▶ [Description of the task]: Lines outside the range are not wanted. Give again exactly the lines between the line holding "- User-agent analysis" and the line holding "and adjust thresholds.", inclusive, from the listing below.

+++ Provided records +++

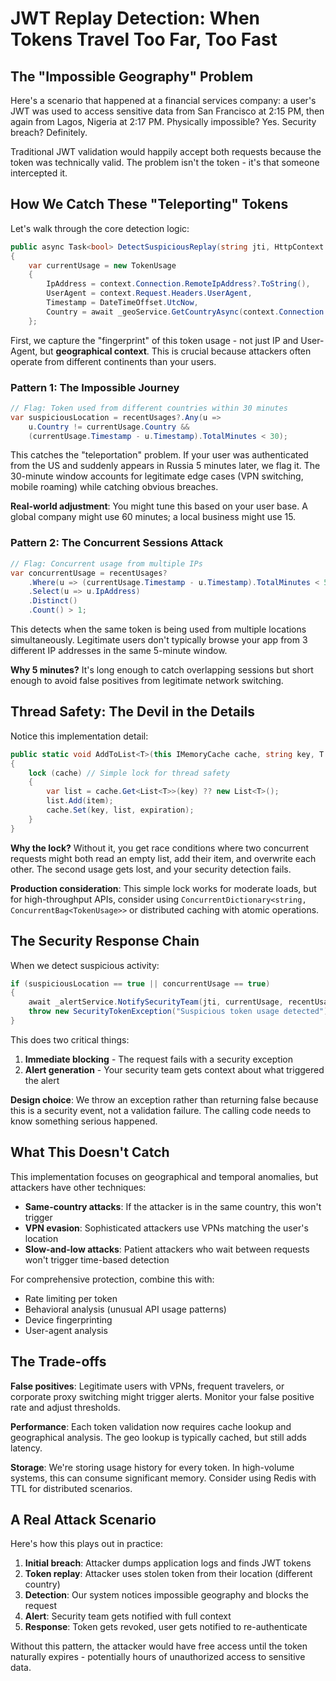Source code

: # JWT Replay Detection: When Tokens Travel Too Far, Too Fast

## The "Impossible Geography" Problem

Here's a scenario that happened at a financial services company: a user's JWT was used to access sensitive data from San Francisco at 2:15 PM, then again from Lagos, Nigeria at 2:17 PM. Physically impossible? Yes. Security breach? Definitely.

Traditional JWT validation would happily accept both requests because the token was technically valid. The problem isn't the token - it's that someone intercepted it.

## How We Catch These "Teleporting" Tokens

Let's walk through the core detection logic:

```csharp
public async Task<bool> DetectSuspiciousReplay(string jti, HttpContext context)
{
    var currentUsage = new TokenUsage 
    {
        IpAddress = context.Connection.RemoteIpAddress?.ToString(),
        UserAgent = context.Request.Headers.UserAgent,
        Timestamp = DateTimeOffset.UtcNow,
        Country = await _geoService.GetCountryAsync(context.Connection.RemoteIpAddress)
    };
```

First, we capture the "fingerprint" of this token usage - not just IP and User-Agent, but **geographical context**. This is crucial because attackers often operate from different continents than your users.

### Pattern 1: The Impossible Journey

```csharp
// Flag: Token used from different countries within 30 minutes
var suspiciousLocation = recentUsages?.Any(u => 
    u.Country != currentUsage.Country && 
    (currentUsage.Timestamp - u.Timestamp).TotalMinutes < 30);
```

This catches the "teleportation" problem. If your user was authenticated from the US and suddenly appears in Russia 5 minutes later, we flag it. The 30-minute window accounts for legitimate edge cases (VPN switching, mobile roaming) while catching obvious breaches.

**Real-world adjustment**: You might tune this based on your user base. A global company might use 60 minutes; a local business might use 15.

### Pattern 2: The Concurrent Sessions Attack

```csharp
// Flag: Concurrent usage from multiple IPs
var concurrentUsage = recentUsages?
    .Where(u => (currentUsage.Timestamp - u.Timestamp).TotalMinutes < 5)
    .Select(u => u.IpAddress)
    .Distinct()
    .Count() > 1;
```

This detects when the same token is being used from multiple locations simultaneously. Legitimate users don't typically browse your app from 3 different IP addresses in the same 5-minute window.

**Why 5 minutes?** It's long enough to catch overlapping sessions but short enough to avoid false positives from legitimate network switching.

## Thread Safety: The Devil in the Details

Notice this implementation detail:

```csharp
public static void AddToList<T>(this IMemoryCache cache, string key, T item, TimeSpan expiration)
{
    lock (cache) // Simple lock for thread safety
    {
        var list = cache.Get<List<T>>(key) ?? new List<T>();
        list.Add(item);
        cache.Set(key, list, expiration);
    }
}
```

**Why the lock?** Without it, you get race conditions where two concurrent requests might both read an empty list, add their item, and overwrite each other. The second usage gets lost, and your security detection fails.

**Production consideration**: This simple lock works for moderate loads, but for high-throughput APIs, consider using `ConcurrentDictionary<string, ConcurrentBag<TokenUsage>>` or distributed caching with atomic operations.

## The Security Response Chain

When we detect suspicious activity:

```csharp
if (suspiciousLocation == true || concurrentUsage == true)
{
    await _alertService.NotifySecurityTeam(jti, currentUsage, recentUsages);
    throw new SecurityTokenException("Suspicious token usage detected");
}
```

This does two critical things:
1. **Immediate blocking** - The request fails with a security exception
2. **Alert generation** - Your security team gets context about what triggered the alert

**Design choice**: We throw an exception rather than returning false because this is a security event, not a validation failure. The calling code needs to know something serious happened.

## What This Doesn't Catch

This implementation focuses on geographical and temporal anomalies, but attackers have other techniques:

- **Same-country attacks**: If the attacker is in the same country, this won't trigger
- **VPN evasion**: Sophisticated attackers use VPNs matching the user's location
- **Slow-and-low attacks**: Patient attackers who wait between requests won't trigger time-based detection

For comprehensive protection, combine this with:
- Rate limiting per token
- Behavioral analysis (unusual API usage patterns)
- Device fingerprinting
- User-agent analysis

## The Trade-offs

**False positives**: Legitimate users with VPNs, frequent travelers, or corporate proxy switching might trigger alerts. Monitor your false positive rate and adjust thresholds.

**Performance**: Each token validation now requires cache lookup and geographical analysis. The geo lookup is typically cached, but still adds latency.

**Storage**: We're storing usage history for every token. In high-volume systems, this can consume significant memory. Consider using Redis with TTL for distributed scenarios.

## A Real Attack Scenario

Here's how this plays out in practice:

1. **Initial breach**: Attacker dumps application logs and finds JWT tokens
2. **Token replay**: Attacker uses stolen token from their location (different country)  
3. **Detection**: Our system notices impossible geography and blocks the request
4. **Alert**: Security team gets notified with full context
5. **Response**: Token gets revoked, user gets notified to re-authenticate

Without this pattern, the attacker would have free access until the token naturally expires - potentially hours of unauthorized access to sensitive data.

+++

▶ [Response for this exercise]:
- User-agent analysis

## The Trade-offs

**False positives**: Legitimate users with VPNs, frequent travelers, or corporate proxy switching might trigger alerts. Monitor your false positive rate and adjust thresholds.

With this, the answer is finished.